At 86, trauma still plagues Nagasaki A-bomb survivor who couldn’t save sister via The Japan Times

NAGASAKI – At 86, Yoshitoshi Fukahori is still traumatized from failing to save his older sister, Chizuko, after an atomic bomb devastated the city of Nagasaki on Aug. 9, 1945.

[…]
The following day, Fukahori managed to make it to what was left of the relative’s demolished home, where he found Chizuko dead, clutching a beam with both arms.

Noticing that she had apparently crawled out of the rubble, he realized that she had been alive immediately after the explosion. Regret washed over him for not making the perilous journey a day earlier.

“That still stays in my head,” Fukahori said.

Three days after the bombing, Fukahori cremated his elder sister on a wood pile as their mother wished.

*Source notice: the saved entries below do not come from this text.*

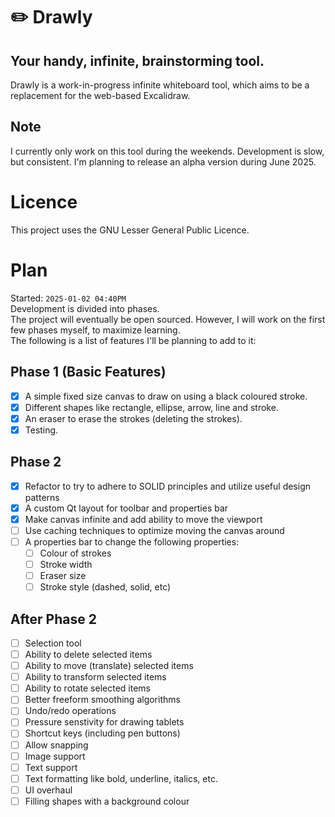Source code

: # ✏️ Drawly
Your handy, infinite, brainstorming tool.
---
Drawly is a work-in-progress infinite whiteboard tool, which aims to be a replacement for the web-based Excalidraw.

## Note
I currently only work on this tool during the weekends. Development is slow, but consistent. I'm planning to release an alpha version during June 2025.

# Licence
This project uses the GNU Lesser General Public Licence.

# Plan
Started: `2025-01-02 04:40PM`  
Development is divided into phases.  
The project will eventually be open sourced. However, I will work on the first few phases myself, to maximize learning.  
The following is a list of features I'll be planning to add to it:  

## Phase 1 (Basic Features)
- [x] A simple fixed size canvas to draw on using a black coloured stroke.
- [x] Different shapes like rectangle, ellipse, arrow, line and stroke.
- [x] An eraser to erase the strokes (deleting the strokes).
- [x] Testing.

## Phase 2
- [x] Refactor to try to adhere to SOLID principles and utilize useful design patterns
- [x] A custom Qt layout for toolbar and properties bar
- [x] Make canvas infinite and add ability to move the viewport
- [ ] Use caching techniques to optimize moving the canvas around
- [ ] A properties bar to change the following properties:
    - [ ] Colour of strokes
    - [ ] Stroke width
    - [ ] Eraser size
    - [ ] Stroke style (dashed, solid, etc)

## After Phase 2
- [ ] Selection tool
- [ ] Ability to delete selected items
- [ ] Ability to move (translate) selected items
- [ ] Ability to transform selected items
- [ ] Ability to rotate selected items
- [ ] Better freeform smoothing algorithms
- [ ] Undo/redo operations
- [ ] Pressure senstivity for drawing tablets
- [ ] Shortcut keys (including pen buttons)
- [ ] Allow snapping
- [ ] Image support
- [ ] Text support
- [ ] Text formatting like bold, underline, italics, etc.
- [ ] UI overhaul
- [ ] Filling shapes with a background colour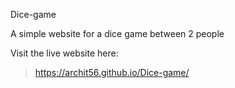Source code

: Dice-game

A simple website for a dice game between 2 people

Visit the live website here:
>https://archit56.github.io/Dice-game/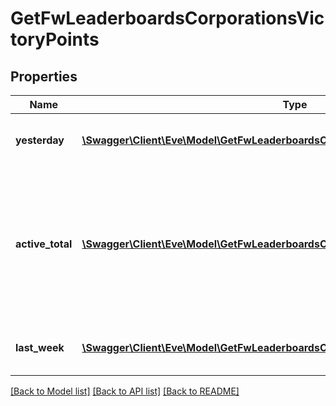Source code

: # GetFwLeaderboardsCorporationsVictoryPoints

## Properties
Name | Type | Description | Notes
------------ | ------------- | ------------- | -------------
**yesterday** | [**\Swagger\Client\Eve\Model\GetFwLeaderboardsCorporationsYesterdayYesterday1[]**](GetFwLeaderboardsCorporationsYesterdayYesterday1.md) | Top 10 ranking of corporations by victory points in the past day | 
**active_total** | [**\Swagger\Client\Eve\Model\GetFwLeaderboardsCorporationsActiveTotalActiveTotal1[]**](GetFwLeaderboardsCorporationsActiveTotalActiveTotal1.md) | Top 10 ranking of corporations active in faction warfare by total victory points. A corporation is considered \&quot;active\&quot; if they have participated in faction warfare in the past 14 days | 
**last_week** | [**\Swagger\Client\Eve\Model\GetFwLeaderboardsCorporationsLastWeekLastWeek1[]**](GetFwLeaderboardsCorporationsLastWeekLastWeek1.md) | Top 10 ranking of corporations by victory points in the past week | 

[[Back to Model list]](../README.md#documentation-for-models) [[Back to API list]](../README.md#documentation-for-api-endpoints) [[Back to README]](../README.md)



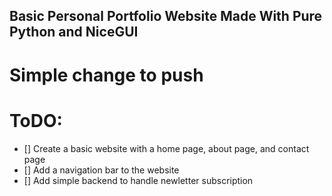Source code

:## Basic Personal Portfolio Website Made With Pure Python and NiceGUI
# Simple change to push 
# ToDO:
- [] Create a basic website with a home page, about page, and contact page
- [] Add a navigation bar to the website
- [] Add simple backend to handle newletter subscription
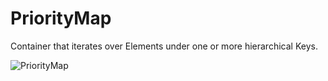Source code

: # PriorityMap
Container that iterates over Elements under one or more hierarchical Keys.

![PriorityMap](https://github.com/user-attachments/assets/e25fd4ca-805a-47cf-b024-001b0fe62326)
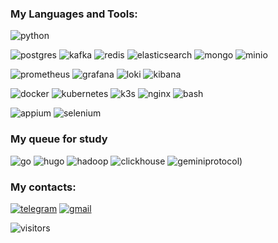 ### My Languages and Tools:

![python](https://img.shields.io/badge/-python-1f1f1f?style=for-the-badge&logo=python)

![postgres](https://img.shields.io/badge/-postgres-1f1f1f?style=for-the-badge&logo=postgresql)
![kafka](https://img.shields.io/badge/-kafka-1f1f1f?style=for-the-badge&logo=apachekafka)
![redis](https://img.shields.io/badge/-redis-1f1f1f?style=for-the-badge&logo=redis)
![elasticsearch](https://img.shields.io/badge/-elasticsearch-1f1f1f?style=for-the-badge&logo=elasticsearch&logoColor=005571)
![mongo](https://img.shields.io/badge/-mongo-1f1f1f?style=for-the-badge&logo=mongodb)
![minio](https://img.shields.io/badge/-minio-1f1f1f?style=for-the-badge&logo=minio)

![prometheus](https://img.shields.io/badge/-prometheus-1f1f1f?style=for-the-badge&logo=prometheus)
![grafana](https://img.shields.io/badge/-grafana-1f1f1f?style=for-the-badge&logo=grafana)
![loki](https://img.shields.io/badge/-loki-1f1f1f?style=for-the-badge&logo=loki)
![kibana](https://img.shields.io/badge/-kibana-1f1f1f?style=for-the-badge&logo=kibana&logoColor=005571)

![docker](https://img.shields.io/badge/-docker-1f1f1f?style=for-the-badge&logo=docker)
![kubernetes](https://img.shields.io/badge/-kubernetes-1f1f1f?style=for-the-badge&logo=kubernetes)
![k3s](https://img.shields.io/badge/-k3s-1f1f1f?style=for-the-badge&logo=k3s)
![nginx](https://img.shields.io/badge/-nginx-1f1f1f?style=for-the-badge&logo=nginx&logoColor=009639)
![bash](https://img.shields.io/badge/-bash-1f1f1f?style=for-the-badge&logo=gnubash)

![appium](https://img.shields.io/badge/-appium-1f1f1f?style=for-the-badge&logo=appium)
![selenium](https://img.shields.io/badge/-selenium-1f1f1f?style=for-the-badge&logo=selenium)

### My queue for study

![go](https://img.shields.io/badge/-go-1f1f1f?style=for-the-badge&logo=go)
![hugo](https://img.shields.io/badge/-hugo-1f1f1f?style=for-the-badge&logo=hugo)
![hadoop](https://img.shields.io/badge/-hadoop-1f1f1f?style=for-the-badge&logo=apachehadoop)
![clickhouse](https://img.shields.io/badge/-clickhouse-1f1f1f?style=for-the-badge&logo=clickhouse)
![geminiprotocol](https://img.shields.io/badge/-geminiprotocol-1f1f1f?style=for-the-badge&logo=geminiprotocol))

### My contacts:

[![telegram](https://img.shields.io/badge/-Slavlen01-1f1f1f?style=for-the-badge&logo=telegram)](https://t.me/Slavlen01)
[![gmail](https://img.shields.io/badge/-Slavlen2001@gmail.com-1f1f1f?style=for-the-badge&logo=gmail)](mailto:slavlen2001@gmail.com)

![visitors](https://visitor-badge.laobi.icu/badge?page_id=slavlen.slavlen)
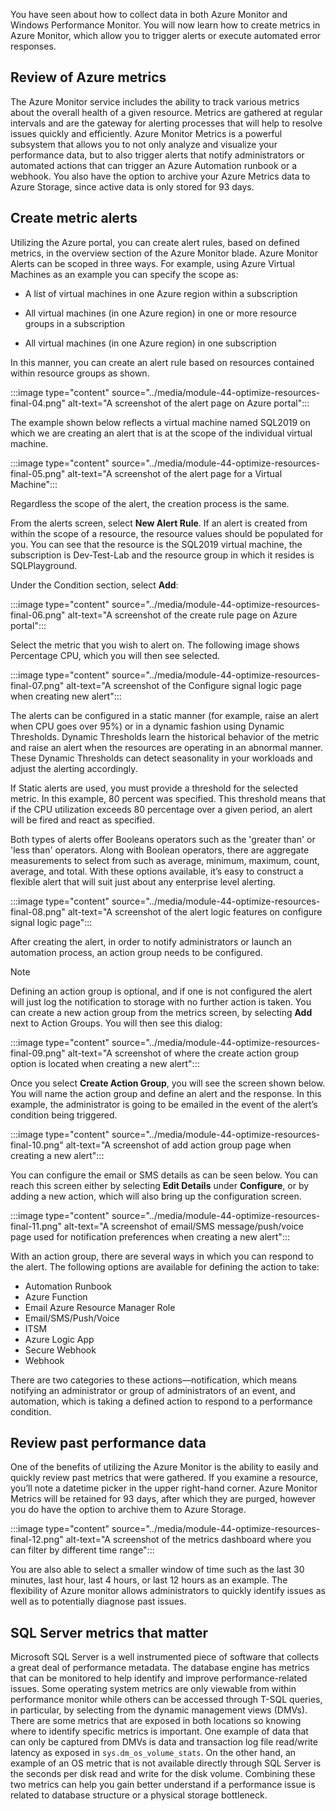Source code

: You have seen about how to collect data in both Azure Monitor and Windows Performance Monitor. You will now learn how to create metrics in Azure Monitor, which allow you to trigger alerts or execute automated error responses.

## Review of Azure metrics

The Azure Monitor service includes the ability to track various metrics about the overall health of a given resource. Metrics are gathered at regular intervals and are the gateway for alerting processes that will help to resolve issues quickly and efficiently. Azure Monitor Metrics is a powerful subsystem that allows you to not only analyze and visualize your performance data, but to also trigger alerts that notify administrators or automated actions that can trigger an Azure Automation runbook or a webhook. You also have the option to archive your Azure Metrics data to Azure Storage, since active data is only stored for 93 days.

## Create metric alerts

Utilizing the Azure portal, you can create alert rules, based on defined metrics, in the overview section of the Azure Monitor blade. Azure Monitor Alerts can be scoped in three ways. For example, using Azure Virtual Machines as an example you can specify the scope as:

- A list of virtual machines in one Azure region within a subscription

- All virtual machines (in one Azure region) in one or more resource groups in a subscription

- All virtual machines (in one Azure region) in one subscription

In this manner, you can create an alert rule based on resources contained within resource groups as shown.

:::image type="content" source="../media/module-44-optimize-resources-final-04.png" alt-text="A screenshot of the alert page on Azure portal":::

The example shown below reflects a virtual machine named SQL2019 on which we are creating an alert that is at the scope of the individual virtual machine.

:::image type="content" source="../media/module-44-optimize-resources-final-05.png" alt-text="A screenshot of the alert page for a Virtual Machine":::

Regardless the scope of the alert, the creation process is the same.

From the alerts screen, select **New Alert Rule**. If an alert is created from within the scope of a resource, the resource values should be populated for you. You can see that the resource is the SQL2019 virtual machine, the subscription is Dev-Test-Lab and the resource group in which it resides is SQLPlayground.

Under the Condition section, select **Add**:

:::image type="content" source="../media/module-44-optimize-resources-final-06.png" alt-text="A screenshot of the create rule page on Azure portal":::

Select the metric that you wish to alert on. The following image shows Percentage CPU, which you will then see selected.

:::image type="content" source="../media/module-44-optimize-resources-final-07.png" alt-text="A screenshot of the Configure signal logic page when creating new alert":::

The alerts can be configured in a static manner (for example, raise an alert when CPU goes over 95%) or in a dynamic fashion using Dynamic Thresholds. Dynamic Thresholds learn the historical behavior of the metric and raise an alert when the resources are operating in an abnormal manner. These Dynamic Thresholds can detect seasonality in your workloads and adjust the alerting accordingly.

If Static alerts are used, you must provide a threshold for the selected metric. In this example, 80 percent was specified. This threshold means that if the CPU utilization exceeds 80 percentage over a given period, an alert will be fired and react as specified.

Both types of alerts offer Booleans operators such as the 'greater than' or 'less than' operators. Along with Boolean operators, there are aggregate measurements to select from such as average, minimum, maximum, count, average, and total. With these options available, it’s easy to construct a flexible alert that will suit just about any enterprise level alerting.

:::image type="content" source="../media/module-44-optimize-resources-final-08.png" alt-text="A screenshot of the alert logic features on configure signal logic page":::

After creating the alert, in order to notify administrators or launch an automation process, an action group needs to be configured.

>[!NOTE]
>Defining an action group is optional, and if one is not configured the alert will just log the notification to storage with no further action is taken. You can create a new action group from the metrics screen, by selecting **Add** next to Action Groups. You will then see this dialog:

:::image type="content" source="../media/module-44-optimize-resources-final-09.png" alt-text="A screenshot of where the create action group option is located when creating a new alert":::

Once you select **Create Action Group**, you will see the screen shown below. You will name the action group and define an alert and the response. In this example, the administrator is going to be emailed in the event of the alert’s condition being triggered.

:::image type="content" source="../media/module-44-optimize-resources-final-10.png" alt-text="A screenshot of add action group page when creating a new alert":::

 You can configure the email or SMS details as can be seen below. You can reach this screen either by selecting **Edit Details** under **Configure**, or by adding a new action, which will also bring up the configuration screen.

:::image type="content" source="../media/module-44-optimize-resources-final-11.png" alt-text="A screenshot of email/SMS message/push/voice page used for notification preferences when creating a new alert":::

With an action group, there are several ways in which you can respond to the alert. The following options are available for defining the action to take:

- Automation Runbook
- Azure Function
- Email Azure Resource Manager Role
- Email/SMS/Push/Voice
- ITSM
- Azure Logic App
- Secure Webhook
- Webhook

There are two categories to these actions—notification, which means notifying an administrator or group of administrators of an event, and automation, which is taking a defined action to respond to a performance condition.

## Review past performance data

One of the benefits of utilizing the Azure Monitor is the ability to easily and quickly review past metrics that were gathered. If you examine a resource, you’ll note a datetime picker in the upper right-hand corner. Azure Monitor Metrics will be retained for 93 days, after which they are purged, however you do have the option to archive them to Azure Storage.

:::image type="content" source="../media/module-44-optimize-resources-final-12.png" alt-text="A screenshot of the metrics dashboard where you can filter by different time range":::

You are also able to select a smaller window of time such as the last 30 minutes, last hour, last 4 hours, or last 12 hours as an example. The flexibility of Azure monitor allows administrators to quickly identify issues as well as to potentially diagnose past issues.

## SQL Server metrics that matter

Microsoft SQL Server is a well instrumented piece of software that collects a great deal of performance metadata. The database engine has metrics that can be monitored to help identify and improve performance-related issues. Some operating system metrics are only viewable from within performance monitor while others can be accessed through T-SQL queries, in particular, by selecting from the dynamic management views (DMVs). There are some metrics that are exposed in both locations so knowing where to identify specific metrics is important. One example of data that can only be captured from DMVs is data and transaction log file read/write latency as exposed in `sys.dm_os_volume_stats`. On the other hand, an example of an OS metric that is not available directly through SQL Server is the seconds per disk read and write for the disk volume. Combining these two metrics can help you gain better understand if a performance issue is related to database structure or a physical storage bottleneck.

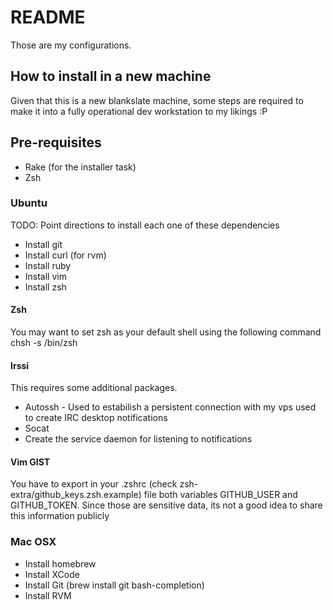 # README
Those are my configurations. 

## How to install in a new machine
Given that this is a new blankslate machine, some steps are required to make it into a fully operational dev workstation to my likings :P 

## Pre-requisites
  * Rake (for the installer task)
  * Zsh

### Ubuntu
TODO: Point directions to install each one of these dependencies 

 * Install git
 * Install curl (for rvm)
 * Install ruby 
 * Install vim 
 * Install zsh 


#### Zsh

You may want to set zsh as your default shell using the following command
     chsh -s /bin/zsh

#### Irssi

This requires some additional packages. 

  * Autossh - Used to estabilish a persistent connection with my vps used to create IRC desktop notifications 
  * Socat 
  * Create the service daemon for listening to notifications


#### Vim GIST 

You have to export in your .zshrc (check zsh-extra/github\_keys.zsh.example) file both variables GITHUB\_USER and GITHUB\_TOKEN.
Since those are sensitive data, its not a good idea to share this information publicly 

### Mac OSX
 * Install homebrew
 * Install XCode 
 * Install Git (brew install git bash-completion) 
 * Install RVM


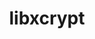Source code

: ---
title: "libxcrypt"
layout: cache
categories: [package, v0.20.1]
meta: {"versions": ["4.4.33"], "compilers": ["gcc@=11.1.0", "gcc@=11.3.0", "gcc@=12.1.0", "gcc@=7.3.1", "gcc@=7.5.0", "oneapi@=2023.0.0"], "oss": ["amzn2", "ubuntu18.04", "ubuntu20.04", "ubuntu22.04"], "platforms": ["linux"], "targets": ["aarch64", "neoverse_n1", "ppc64le", "x86_64", "x86_64_v3"], "stacks": ["aws-ahug", "aws-ahug-aarch64", "aws-isc", "aws-isc-aarch64", "build_systems", "data-vis-sdk", "e4s", "e4s-oneapi", "e4s-power", "gpu-tests", "ml-linux-x86_64-cpu", "ml-linux-x86_64-cuda", "ml-linux-x86_64-rocm", "radiuss", "radiuss-aws", "radiuss-aws-aarch64", "root", "tutorial"], "num_specs": 9, "num_specs_by_stack": {"radiuss-aws-aarch64": 2, "root": 9, "aws-ahug-aarch64": 2, "aws-isc-aarch64": 2, "aws-ahug": 1, "aws-isc": 1, "radiuss-aws": 1, "radiuss": 1, "build_systems": 1, "e4s-power": 1, "e4s-oneapi": 1, "gpu-tests": 1, "data-vis-sdk": 1, "e4s": 1, "tutorial": 2, "ml-linux-x86_64-cuda": 1, "ml-linux-x86_64-rocm": 1, "ml-linux-x86_64-cpu": 1}}
spec_details: [{"hash": "bxemzozxcijhb2neq5gmcwfwml6zxcg2", "compiler": "gcc@=7.3.1", "versions": ["4.4.33"], "os": "amzn2", "platform": "linux", "target": "aarch64", "variants": ["build_system=autotools", "~obsolete_api"], "stacks": ["radiuss-aws-aarch64", "root", "aws-ahug-aarch64", "aws-isc-aarch64"], "size": "-", "tarball": "https://binaries.spack.io/releases/v0.20.1/build_cache/linux-amzn2-aarch64/gcc-7.3.1/libxcrypt-4.4.33/linux-amzn2-aarch64-gcc-7.3.1-libxcrypt-4.4.33-bxemzozxcijhb2neq5gmcwfwml6zxcg2.spack"}, {"hash": "tn5xlb3lxtxzcjub5ut56m3ocfcp2wn7", "compiler": "gcc@=7.3.1", "versions": ["4.4.33"], "os": "amzn2", "platform": "linux", "target": "neoverse_n1", "variants": ["build_system=autotools", "~obsolete_api"], "stacks": ["radiuss-aws-aarch64", "root", "aws-ahug-aarch64", "aws-isc-aarch64"], "size": "-", "tarball": "https://binaries.spack.io/releases/v0.20.1/build_cache/linux-amzn2-neoverse_n1/gcc-7.3.1/libxcrypt-4.4.33/linux-amzn2-neoverse_n1-gcc-7.3.1-libxcrypt-4.4.33-tn5xlb3lxtxzcjub5ut56m3ocfcp2wn7.spack"}, {"hash": "g5vfoo57xwg3ge4xsqbtliret6i2h32d", "compiler": "gcc@=7.3.1", "versions": ["4.4.33"], "os": "amzn2", "platform": "linux", "target": "x86_64_v3", "variants": ["build_system=autotools", "~obsolete_api"], "stacks": ["aws-ahug", "aws-isc", "root", "radiuss-aws"], "size": "-", "tarball": "https://binaries.spack.io/releases/v0.20.1/build_cache/linux-amzn2-x86_64_v3/gcc-7.3.1/libxcrypt-4.4.33/linux-amzn2-x86_64_v3-gcc-7.3.1-libxcrypt-4.4.33-g5vfoo57xwg3ge4xsqbtliret6i2h32d.spack"}, {"hash": "3yszyhxvno2w6vtdvuzxowejamucdkce", "compiler": "gcc@=7.5.0", "versions": ["4.4.33"], "os": "ubuntu18.04", "platform": "linux", "target": "x86_64_v3", "variants": ["build_system=autotools", "~obsolete_api"], "stacks": ["radiuss", "root", "build_systems"], "size": "-", "tarball": "https://binaries.spack.io/releases/v0.20.1/build_cache/linux-ubuntu18.04-x86_64_v3/gcc-7.5.0/libxcrypt-4.4.33/linux-ubuntu18.04-x86_64_v3-gcc-7.5.0-libxcrypt-4.4.33-3yszyhxvno2w6vtdvuzxowejamucdkce.spack"}, {"hash": "oi24prmcghqn5rf73vg5c7cb2we5uowp", "compiler": "gcc@=11.1.0", "versions": ["4.4.33"], "os": "ubuntu20.04", "platform": "linux", "target": "ppc64le", "variants": ["build_system=autotools", "~obsolete_api"], "stacks": ["root", "e4s-power"], "size": "-", "tarball": "https://binaries.spack.io/releases/v0.20.1/build_cache/linux-ubuntu20.04-ppc64le/gcc-11.1.0/libxcrypt-4.4.33/linux-ubuntu20.04-ppc64le-gcc-11.1.0-libxcrypt-4.4.33-oi24prmcghqn5rf73vg5c7cb2we5uowp.spack"}, {"hash": "7vjsbq6h5i2b3d47hx2kmhayeiwwiejt", "compiler": "oneapi@=2023.0.0", "versions": ["4.4.33"], "os": "ubuntu20.04", "platform": "linux", "target": "x86_64", "variants": ["build_system=autotools", "~obsolete_api"], "stacks": ["root", "e4s-oneapi"], "size": "-", "tarball": "https://binaries.spack.io/releases/v0.20.1/build_cache/linux-ubuntu20.04-x86_64/oneapi-2023.0.0/libxcrypt-4.4.33/linux-ubuntu20.04-x86_64-oneapi-2023.0.0-libxcrypt-4.4.33-7vjsbq6h5i2b3d47hx2kmhayeiwwiejt.spack"}, {"hash": "czuhasqupfkl24uqasubrlgr7ci6cqyg", "compiler": "gcc@=11.1.0", "versions": ["4.4.33"], "os": "ubuntu20.04", "platform": "linux", "target": "x86_64_v3", "variants": ["build_system=autotools", "~obsolete_api"], "stacks": ["root", "gpu-tests", "data-vis-sdk", "e4s"], "size": "-", "tarball": "https://binaries.spack.io/releases/v0.20.1/build_cache/linux-ubuntu20.04-x86_64_v3/gcc-11.1.0/libxcrypt-4.4.33/linux-ubuntu20.04-x86_64_v3-gcc-11.1.0-libxcrypt-4.4.33-czuhasqupfkl24uqasubrlgr7ci6cqyg.spack"}, {"hash": "6oeb4y7sqnhpsqtr33bvbdsl2ekblcwz", "compiler": "gcc@=11.3.0", "versions": ["4.4.33"], "os": "ubuntu22.04", "platform": "linux", "target": "x86_64_v3", "variants": ["build_system=autotools", "~obsolete_api"], "stacks": ["tutorial", "root", "ml-linux-x86_64-cuda", "ml-linux-x86_64-rocm", "ml-linux-x86_64-cpu"], "size": "-", "tarball": "https://binaries.spack.io/releases/v0.20.1/build_cache/linux-ubuntu22.04-x86_64_v3/gcc-11.3.0/libxcrypt-4.4.33/linux-ubuntu22.04-x86_64_v3-gcc-11.3.0-libxcrypt-4.4.33-6oeb4y7sqnhpsqtr33bvbdsl2ekblcwz.spack"}, {"hash": "uq4wpnla5vaneyz3ogixfnepyrxy4o4q", "compiler": "gcc@=12.1.0", "versions": ["4.4.33"], "os": "ubuntu22.04", "platform": "linux", "target": "x86_64_v3", "variants": ["build_system=autotools", "~obsolete_api"], "stacks": ["tutorial", "root"], "size": "-", "tarball": "https://binaries.spack.io/releases/v0.20.1/build_cache/linux-ubuntu22.04-x86_64_v3/gcc-12.1.0/libxcrypt-4.4.33/linux-ubuntu22.04-x86_64_v3-gcc-12.1.0-libxcrypt-4.4.33-uq4wpnla5vaneyz3ogixfnepyrxy4o4q.spack"}]
---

The mother stood motionless, unable to raise her head.

[…]
In 1979, he began collecting and analyzing photos related to the atomic bombing at the predecessor of the Nagasaki Foundation for the Promotion of Peace, which was established that year by him and five other survivors.

“I would like to leave as many photos as possible to future generations for the sake of those who died in the bombing,” Fukahori said, adding that the photo collection would provide proof of the reality on the ground as the number of survivors dwindle.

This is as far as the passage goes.